* _Task brief_
The expected answer is every line of the material that contains the word "selected".

___ Raw data ___

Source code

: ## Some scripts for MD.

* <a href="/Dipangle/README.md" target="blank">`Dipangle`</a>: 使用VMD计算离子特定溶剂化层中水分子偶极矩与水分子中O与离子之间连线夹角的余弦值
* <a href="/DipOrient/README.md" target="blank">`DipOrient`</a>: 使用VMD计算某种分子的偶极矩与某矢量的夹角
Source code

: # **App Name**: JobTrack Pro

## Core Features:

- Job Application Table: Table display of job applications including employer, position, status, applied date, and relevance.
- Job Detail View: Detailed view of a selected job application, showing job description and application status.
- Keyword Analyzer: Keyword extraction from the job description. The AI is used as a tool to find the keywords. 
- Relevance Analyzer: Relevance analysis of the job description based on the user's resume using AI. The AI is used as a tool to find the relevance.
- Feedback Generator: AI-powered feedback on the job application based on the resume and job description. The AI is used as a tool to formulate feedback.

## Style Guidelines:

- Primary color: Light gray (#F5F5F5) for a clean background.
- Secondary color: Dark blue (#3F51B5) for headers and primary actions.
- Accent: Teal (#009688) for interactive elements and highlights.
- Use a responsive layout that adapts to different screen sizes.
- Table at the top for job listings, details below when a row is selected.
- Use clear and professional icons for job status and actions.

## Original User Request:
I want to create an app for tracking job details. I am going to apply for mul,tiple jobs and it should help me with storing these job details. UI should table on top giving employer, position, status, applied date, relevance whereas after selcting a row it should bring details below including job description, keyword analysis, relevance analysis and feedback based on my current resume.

___

* _Written response_
- Job Detail View: Detailed view of a selected job application, showing job description and application status.
- Table at the top for job listings, details below when a row is selected.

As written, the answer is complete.